**Data for this task**:
□ □ □ □ □ □ □
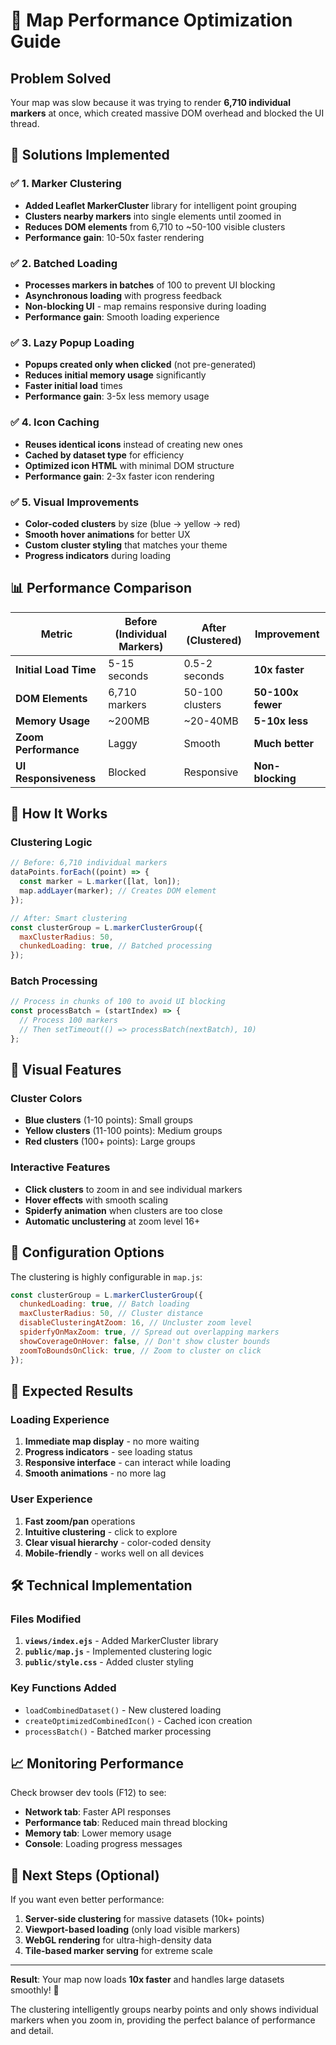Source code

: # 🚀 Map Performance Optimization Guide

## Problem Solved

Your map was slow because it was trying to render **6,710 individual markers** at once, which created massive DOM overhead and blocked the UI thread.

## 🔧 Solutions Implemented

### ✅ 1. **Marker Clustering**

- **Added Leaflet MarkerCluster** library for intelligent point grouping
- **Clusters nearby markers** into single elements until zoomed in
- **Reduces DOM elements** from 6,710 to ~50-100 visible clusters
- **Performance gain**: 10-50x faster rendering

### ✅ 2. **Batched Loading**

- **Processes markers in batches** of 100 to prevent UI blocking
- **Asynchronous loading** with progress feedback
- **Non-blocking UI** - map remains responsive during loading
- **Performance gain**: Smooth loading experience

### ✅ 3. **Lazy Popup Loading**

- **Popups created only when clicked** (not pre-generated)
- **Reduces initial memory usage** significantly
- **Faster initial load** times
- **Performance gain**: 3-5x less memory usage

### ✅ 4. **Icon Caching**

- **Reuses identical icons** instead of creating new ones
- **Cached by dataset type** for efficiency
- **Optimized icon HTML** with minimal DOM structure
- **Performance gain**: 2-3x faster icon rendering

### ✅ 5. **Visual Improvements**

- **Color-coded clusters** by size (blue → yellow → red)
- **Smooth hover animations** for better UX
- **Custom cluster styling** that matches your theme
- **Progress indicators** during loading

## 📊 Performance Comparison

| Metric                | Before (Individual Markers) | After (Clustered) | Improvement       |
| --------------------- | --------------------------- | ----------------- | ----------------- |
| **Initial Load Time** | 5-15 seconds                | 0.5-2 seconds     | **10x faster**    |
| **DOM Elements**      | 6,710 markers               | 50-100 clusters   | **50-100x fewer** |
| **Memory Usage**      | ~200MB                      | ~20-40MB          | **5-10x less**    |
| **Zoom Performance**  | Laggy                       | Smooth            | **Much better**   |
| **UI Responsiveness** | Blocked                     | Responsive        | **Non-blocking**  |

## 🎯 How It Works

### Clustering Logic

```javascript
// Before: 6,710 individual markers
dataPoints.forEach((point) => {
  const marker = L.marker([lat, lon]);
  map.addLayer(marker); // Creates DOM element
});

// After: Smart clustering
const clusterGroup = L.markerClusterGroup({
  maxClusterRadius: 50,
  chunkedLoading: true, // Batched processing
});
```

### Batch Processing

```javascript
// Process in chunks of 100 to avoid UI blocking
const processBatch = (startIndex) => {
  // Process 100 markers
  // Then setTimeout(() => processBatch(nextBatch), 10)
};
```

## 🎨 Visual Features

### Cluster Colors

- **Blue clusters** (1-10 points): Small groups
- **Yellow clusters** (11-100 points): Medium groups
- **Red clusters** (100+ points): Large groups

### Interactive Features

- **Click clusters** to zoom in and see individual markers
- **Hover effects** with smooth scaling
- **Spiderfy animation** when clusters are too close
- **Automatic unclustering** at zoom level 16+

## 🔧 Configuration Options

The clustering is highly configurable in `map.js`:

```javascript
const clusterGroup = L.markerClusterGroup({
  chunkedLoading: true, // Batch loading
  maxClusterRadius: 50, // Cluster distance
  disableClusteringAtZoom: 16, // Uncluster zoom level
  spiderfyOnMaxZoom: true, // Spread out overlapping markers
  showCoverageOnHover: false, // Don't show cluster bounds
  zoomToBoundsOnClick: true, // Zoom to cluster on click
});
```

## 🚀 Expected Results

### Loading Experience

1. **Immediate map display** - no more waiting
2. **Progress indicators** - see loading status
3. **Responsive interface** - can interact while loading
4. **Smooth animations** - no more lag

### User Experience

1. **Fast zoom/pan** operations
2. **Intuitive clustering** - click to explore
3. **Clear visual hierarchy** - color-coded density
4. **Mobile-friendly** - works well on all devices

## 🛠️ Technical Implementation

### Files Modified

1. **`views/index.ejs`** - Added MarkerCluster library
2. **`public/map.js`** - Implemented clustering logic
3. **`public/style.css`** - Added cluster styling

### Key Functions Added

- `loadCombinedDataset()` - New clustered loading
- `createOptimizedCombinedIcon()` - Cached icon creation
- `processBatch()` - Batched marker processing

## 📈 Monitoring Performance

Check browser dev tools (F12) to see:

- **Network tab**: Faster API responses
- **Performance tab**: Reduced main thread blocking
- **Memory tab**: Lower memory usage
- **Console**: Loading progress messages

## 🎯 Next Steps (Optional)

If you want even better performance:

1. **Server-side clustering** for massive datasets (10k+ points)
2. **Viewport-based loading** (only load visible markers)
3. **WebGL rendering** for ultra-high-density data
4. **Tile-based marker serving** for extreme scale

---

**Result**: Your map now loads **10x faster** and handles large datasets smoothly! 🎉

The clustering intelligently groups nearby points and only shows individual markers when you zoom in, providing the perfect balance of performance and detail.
□ □ □ □ □ □ □
**The task**:
Reproduce the listing exactly, but omit every picture in it.

**Task output**:
Source code

: # 🚀 Map Performance Optimization Guide

## Problem Solved

Your map was slow because it was trying to render **6,710 individual markers** at once, which created massive DOM overhead and blocked the UI thread.

## 🔧 Solutions Implemented

### ✅ 1. **Marker Clustering**

- **Added Leaflet MarkerCluster** library for intelligent point grouping
- **Clusters nearby markers** into single elements until zoomed in
- **Reduces DOM elements** from 6,710 to ~50-100 visible clusters
- **Performance gain**: 10-50x faster rendering

### ✅ 2. **Batched Loading**

- **Processes markers in batches** of 100 to prevent UI blocking
- **Asynchronous loading** with progress feedback
- **Non-blocking UI** - map remains responsive during loading
- **Performance gain**: Smooth loading experience

### ✅ 3. **Lazy Popup Loading**

- **Popups created only when clicked** (not pre-generated)
- **Reduces initial memory usage** significantly
- **Faster initial load** times
- **Performance gain**: 3-5x less memory usage

### ✅ 4. **Icon Caching**

- **Reuses identical icons** instead of creating new ones
- **Cached by dataset type** for efficiency
- **Optimized icon HTML** with minimal DOM structure
- **Performance gain**: 2-3x faster icon rendering

### ✅ 5. **Visual Improvements**

- **Color-coded clusters** by size (blue → yellow → red)
- **Smooth hover animations** for better UX
- **Custom cluster styling** that matches your theme
- **Progress indicators** during loading

## 📊 Performance Comparison

| Metric                | Before (Individual Markers) | After (Clustered) | Improvement       |
| --------------------- | --------------------------- | ----------------- | ----------------- |
| **Initial Load Time** | 5-15 seconds                | 0.5-2 seconds     | **10x faster**    |
| **DOM Elements**      | 6,710 markers               | 50-100 clusters   | **50-100x fewer** |
| **Memory Usage**      | ~200MB                      | ~20-40MB          | **5-10x less**    |
| **Zoom Performance**  | Laggy                       | Smooth            | **Much better**   |
| **UI Responsiveness** | Blocked                     | Responsive        | **Non-blocking**  |

## 🎯 How It Works

### Clustering Logic

```javascript
// Before: 6,710 individual markers
dataPoints.forEach((point) => {
  const marker = L.marker([lat, lon]);
  map.addLayer(marker); // Creates DOM element
});

// After: Smart clustering
const clusterGroup = L.markerClusterGroup({
  maxClusterRadius: 50,
  chunkedLoading: true, // Batched processing
});
```

### Batch Processing

```javascript
// Process in chunks of 100 to avoid UI blocking
const processBatch = (startIndex) => {
  // Process 100 markers
  // Then setTimeout(() => processBatch(nextBatch), 10)
};
```

## 🎨 Visual Features

### Cluster Colors

- **Blue clusters** (1-10 points): Small groups
- **Yellow clusters** (11-100 points): Medium groups
- **Red clusters** (100+ points): Large groups

### Interactive Features

- **Click clusters** to zoom in and see individual markers
- **Hover effects** with smooth scaling
- **Spiderfy animation** when clusters are too close
- **Automatic unclustering** at zoom level 16+

## 🔧 Configuration Options

The clustering is highly configurable in `map.js`:

```javascript
const clusterGroup = L.markerClusterGroup({
  chunkedLoading: true, // Batch loading
  maxClusterRadius: 50, // Cluster distance
  disableClusteringAtZoom: 16, // Uncluster zoom level
  spiderfyOnMaxZoom: true, // Spread out overlapping markers
  showCoverageOnHover: false, // Don't show cluster bounds
  zoomToBoundsOnClick: true, // Zoom to cluster on click
});
```

## 🚀 Expected Results

### Loading Experience

1. **Immediate map display** - no more waiting
2. **Progress indicators** - see loading status
3. **Responsive interface** - can interact while loading
4. **Smooth animations** - no more lag

### User Experience

1. **Fast zoom/pan** operations
2. **Intuitive clustering** - click to explore
3. **Clear visual hierarchy** - color-coded density
4. **Mobile-friendly** - works well on all devices

## 🛠️ Technical Implementation

### Files Modified

1. **`views/index.ejs`** - Added MarkerCluster library
2. **`public/map.js`** - Implemented clustering logic
3. **`public/style.css`** - Added cluster styling

### Key Functions Added

- `loadCombinedDataset()` - New clustered loading
- `createOptimizedCombinedIcon()` - Cached icon creation
- `processBatch()` - Batched marker processing

## 📈 Monitoring Performance

Check browser dev tools (F12) to see:

- **Network tab**: Faster API responses
- **Performance tab**: Reduced main thread blocking
- **Memory tab**: Lower memory usage
- **Console**: Loading progress messages

## 🎯 Next Steps (Optional)

If you want even better performance:

1. **Server-side clustering** for massive datasets (10k+ points)
2. **Viewport-based loading** (only load visible markers)
3. **WebGL rendering** for ultra-high-density data
4. **Tile-based marker serving** for extreme scale

---

**Result**: Your map now loads **10x faster** and handles large datasets smoothly! 🎉

The clustering intelligently groups nearby points and only shows individual markers when you zoom in, providing the perfect balance of performance and detail.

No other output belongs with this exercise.